■ **EXERCISE BRIEF**
What is needed here is every entry, retyped exactly.

━━━━━━━━━━━━━━━━━━━━━━━━━━━━━━

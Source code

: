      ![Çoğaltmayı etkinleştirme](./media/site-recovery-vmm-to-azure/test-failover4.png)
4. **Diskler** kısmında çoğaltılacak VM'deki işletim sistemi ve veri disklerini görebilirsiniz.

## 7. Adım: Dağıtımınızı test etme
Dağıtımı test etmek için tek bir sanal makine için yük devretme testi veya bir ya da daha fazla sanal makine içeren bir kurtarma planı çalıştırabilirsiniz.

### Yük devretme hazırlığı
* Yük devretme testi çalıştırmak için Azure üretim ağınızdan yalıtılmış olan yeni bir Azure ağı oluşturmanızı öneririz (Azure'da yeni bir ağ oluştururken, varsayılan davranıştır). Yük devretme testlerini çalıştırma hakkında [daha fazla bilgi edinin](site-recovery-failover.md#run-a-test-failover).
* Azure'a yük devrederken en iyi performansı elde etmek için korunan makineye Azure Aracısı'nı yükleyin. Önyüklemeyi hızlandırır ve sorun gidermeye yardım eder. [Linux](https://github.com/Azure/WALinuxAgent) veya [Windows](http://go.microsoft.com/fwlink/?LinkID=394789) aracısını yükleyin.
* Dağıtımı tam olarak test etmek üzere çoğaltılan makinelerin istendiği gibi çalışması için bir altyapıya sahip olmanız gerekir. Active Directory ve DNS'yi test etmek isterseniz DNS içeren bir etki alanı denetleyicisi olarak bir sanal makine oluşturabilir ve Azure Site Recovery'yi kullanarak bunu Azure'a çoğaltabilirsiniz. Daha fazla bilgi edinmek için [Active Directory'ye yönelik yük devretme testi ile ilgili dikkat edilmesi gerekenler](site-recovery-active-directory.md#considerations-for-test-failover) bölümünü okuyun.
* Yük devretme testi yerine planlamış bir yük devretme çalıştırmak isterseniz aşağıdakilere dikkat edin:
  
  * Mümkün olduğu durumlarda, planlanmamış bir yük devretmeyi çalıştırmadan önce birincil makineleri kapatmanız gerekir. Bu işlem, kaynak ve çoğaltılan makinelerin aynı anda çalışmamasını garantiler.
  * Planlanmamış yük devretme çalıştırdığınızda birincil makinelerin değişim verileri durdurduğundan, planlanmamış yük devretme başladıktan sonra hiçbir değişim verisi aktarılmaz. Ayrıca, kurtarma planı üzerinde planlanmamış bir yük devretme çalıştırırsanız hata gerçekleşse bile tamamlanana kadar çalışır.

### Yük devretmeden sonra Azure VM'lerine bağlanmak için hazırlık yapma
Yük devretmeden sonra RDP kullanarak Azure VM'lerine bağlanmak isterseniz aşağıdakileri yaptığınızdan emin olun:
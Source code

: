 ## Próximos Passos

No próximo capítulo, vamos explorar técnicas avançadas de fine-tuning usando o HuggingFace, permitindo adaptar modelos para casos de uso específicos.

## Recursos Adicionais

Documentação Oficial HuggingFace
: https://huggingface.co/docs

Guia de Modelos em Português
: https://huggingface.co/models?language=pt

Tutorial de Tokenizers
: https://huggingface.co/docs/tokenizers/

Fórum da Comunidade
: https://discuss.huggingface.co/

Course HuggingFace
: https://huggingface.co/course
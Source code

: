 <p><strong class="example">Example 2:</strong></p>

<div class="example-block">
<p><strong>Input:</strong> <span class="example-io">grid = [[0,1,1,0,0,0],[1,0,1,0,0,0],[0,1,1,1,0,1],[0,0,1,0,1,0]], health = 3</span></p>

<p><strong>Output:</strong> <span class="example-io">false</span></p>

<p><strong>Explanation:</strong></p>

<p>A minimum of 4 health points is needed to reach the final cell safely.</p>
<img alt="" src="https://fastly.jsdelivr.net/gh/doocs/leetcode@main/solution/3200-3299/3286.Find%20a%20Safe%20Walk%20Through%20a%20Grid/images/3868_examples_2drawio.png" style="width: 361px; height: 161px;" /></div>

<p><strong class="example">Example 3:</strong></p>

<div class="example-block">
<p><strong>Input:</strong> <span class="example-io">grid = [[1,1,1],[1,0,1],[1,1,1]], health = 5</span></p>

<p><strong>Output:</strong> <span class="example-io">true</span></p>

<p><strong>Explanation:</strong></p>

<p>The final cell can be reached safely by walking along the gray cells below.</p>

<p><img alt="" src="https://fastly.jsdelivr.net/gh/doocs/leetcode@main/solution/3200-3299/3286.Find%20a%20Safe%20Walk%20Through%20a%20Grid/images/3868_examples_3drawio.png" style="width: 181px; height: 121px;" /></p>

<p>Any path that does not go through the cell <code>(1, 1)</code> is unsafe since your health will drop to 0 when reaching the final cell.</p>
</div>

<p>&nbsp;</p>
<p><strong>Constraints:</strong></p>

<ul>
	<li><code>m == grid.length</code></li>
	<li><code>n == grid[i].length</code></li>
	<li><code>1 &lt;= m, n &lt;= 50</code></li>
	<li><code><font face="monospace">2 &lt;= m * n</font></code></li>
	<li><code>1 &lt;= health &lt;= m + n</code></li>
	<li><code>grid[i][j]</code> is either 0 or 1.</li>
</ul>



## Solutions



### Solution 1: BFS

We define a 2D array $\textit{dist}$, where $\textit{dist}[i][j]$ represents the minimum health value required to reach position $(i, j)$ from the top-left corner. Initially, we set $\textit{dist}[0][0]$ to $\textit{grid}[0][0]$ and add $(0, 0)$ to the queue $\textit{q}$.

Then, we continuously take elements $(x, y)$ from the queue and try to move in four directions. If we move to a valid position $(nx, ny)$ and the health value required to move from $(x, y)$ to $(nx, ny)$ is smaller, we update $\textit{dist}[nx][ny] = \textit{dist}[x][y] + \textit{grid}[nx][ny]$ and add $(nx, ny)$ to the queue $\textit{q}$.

━━━━━━━━━━━━━━━━━━━━━━━━━━━━━━

■ **ANSWER BOX**
Source code

:      ![Çoğaltmayı etkinleştirme](./media/site-recovery-vmm-to-azure/test-failover4.png)
4. **Diskler** kısmında çoğaltılacak VM'deki işletim sistemi ve veri disklerini görebilirsiniz.

## 7. Adım: Dağıtımınızı test etme
Dağıtımı test etmek için tek bir sanal makine için yük devretme testi veya bir ya da daha fazla sanal makine içeren bir kurtarma planı çalıştırabilirsiniz.

### Yük devretme hazırlığı
* Yük devretme testi çalıştırmak için Azure üretim ağınızdan yalıtılmış olan yeni bir Azure ağı oluşturmanızı öneririz (Azure'da yeni bir ağ oluştururken, varsayılan davranıştır). Yük devretme testlerini çalıştırma hakkında [daha fazla bilgi edinin](site-recovery-failover.md#run-a-test-failover).
* Azure'a yük devrederken en iyi performansı elde etmek için korunan makineye Azure Aracısı'nı yükleyin. Önyüklemeyi hızlandırır ve sorun gidermeye yardım eder. [Linux](https://github.com/Azure/WALinuxAgent) veya [Windows](http://go.microsoft.com/fwlink/?LinkID=394789) aracısını yükleyin.
* Dağıtımı tam olarak test etmek üzere çoğaltılan makinelerin istendiği gibi çalışması için bir altyapıya sahip olmanız gerekir. Active Directory ve DNS'yi test etmek isterseniz DNS içeren bir etki alanı denetleyicisi olarak bir sanal makine oluşturabilir ve Azure Site Recovery'yi kullanarak bunu Azure'a çoğaltabilirsiniz. Daha fazla bilgi edinmek için [Active Directory'ye yönelik yük devretme testi ile ilgili dikkat edilmesi gerekenler](site-recovery-active-directory.md#considerations-for-test-failover) bölümünü okuyun.
* Yük devretme testi yerine planlamış bir yük devretme çalıştırmak isterseniz aşağıdakilere dikkat edin:
  
  * Mümkün olduğu durumlarda, planlanmamış bir yük devretmeyi çalıştırmadan önce birincil makineleri kapatmanız gerekir. Bu işlem, kaynak ve çoğaltılan makinelerin aynı anda çalışmamasını garantiler.
  * Planlanmamış yük devretme çalıştırdığınızda birincil makinelerin değişim verileri durdurduğundan, planlanmamış yük devretme başladıktan sonra hiçbir değişim verisi aktarılmaz. Ayrıca, kurtarma planı üzerinde planlanmamış bir yük devretme çalıştırırsanız hata gerçekleşse bile tamamlanana kadar çalışır.

### Yük devretmeden sonra Azure VM'lerine bağlanmak için hazırlık yapma
Yük devretmeden sonra RDP kullanarak Azure VM'lerine bağlanmak isterseniz aşağıdakileri yaptığınızdan emin olun:
Source code

: ## Próximos Passos

No próximo capítulo, vamos explorar técnicas avançadas de fine-tuning usando o HuggingFace, permitindo adaptar modelos para casos de uso específicos.

## Recursos Adicionais

Documentação Oficial HuggingFace
: https://huggingface.co/docs

Guia de Modelos em Português
: https://huggingface.co/models?language=pt

Tutorial de Tokenizers
: https://huggingface.co/docs/tokenizers/

Fórum da Comunidade
: https://discuss.huggingface.co/

Course HuggingFace
: https://huggingface.co/course
Source code

: <p><strong class="example">Example 2:</strong></p>

<div class="example-block">
<p><strong>Input:</strong> <span class="example-io">grid = [[0,1,1,0,0,0],[1,0,1,0,0,0],[0,1,1,1,0,1],[0,0,1,0,1,0]], health = 3</span></p>

<p><strong>Output:</strong> <span class="example-io">false</span></p>

<p><strong>Explanation:</strong></p>

<p>A minimum of 4 health points is needed to reach the final cell safely.</p>
<img alt="" src="https://fastly.jsdelivr.net/gh/doocs/leetcode@main/solution/3200-3299/3286.Find%20a%20Safe%20Walk%20Through%20a%20Grid/images/3868_examples_2drawio.png" style="width: 361px; height: 161px;" /></div>

<p><strong class="example">Example 3:</strong></p>

<div class="example-block">
<p><strong>Input:</strong> <span class="example-io">grid = [[1,1,1],[1,0,1],[1,1,1]], health = 5</span></p>

<p><strong>Output:</strong> <span class="example-io">true</span></p>

<p><strong>Explanation:</strong></p>

<p>The final cell can be reached safely by walking along the gray cells below.</p>

<p><img alt="" src="https://fastly.jsdelivr.net/gh/doocs/leetcode@main/solution/3200-3299/3286.Find%20a%20Safe%20Walk%20Through%20a%20Grid/images/3868_examples_3drawio.png" style="width: 181px; height: 121px;" /></p>

<p>Any path that does not go through the cell <code>(1, 1)</code> is unsafe since your health will drop to 0 when reaching the final cell.</p>
</div>

<p>&nbsp;</p>
<p><strong>Constraints:</strong></p>

<ul>
	<li><code>m == grid.length</code></li>
	<li><code>n == grid[i].length</code></li>
	<li><code>1 &lt;= m, n &lt;= 50</code></li>
	<li><code><font face="monospace">2 &lt;= m * n</font></code></li>
	<li><code>1 &lt;= health &lt;= m + n</code></li>
	<li><code>grid[i][j]</code> is either 0 or 1.</li>
</ul>



## Solutions



### Solution 1: BFS

We define a 2D array $\textit{dist}$, where $\textit{dist}[i][j]$ represents the minimum health value required to reach position $(i, j)$ from the top-left corner. Initially, we set $\textit{dist}[0][0]$ to $\textit{grid}[0][0]$ and add $(0, 0)$ to the queue $\textit{q}$.

Then, we continuously take elements $(x, y)$ from the queue and try to move in four directions. If we move to a valid position $(nx, ny)$ and the health value required to move from $(x, y)$ to $(nx, ny)$ is smaller, we update $\textit{dist}[nx][ny] = \textit{dist}[x][y] + \textit{grid}[nx][ny]$ and add $(nx, ny)$ to the queue $\textit{q}$.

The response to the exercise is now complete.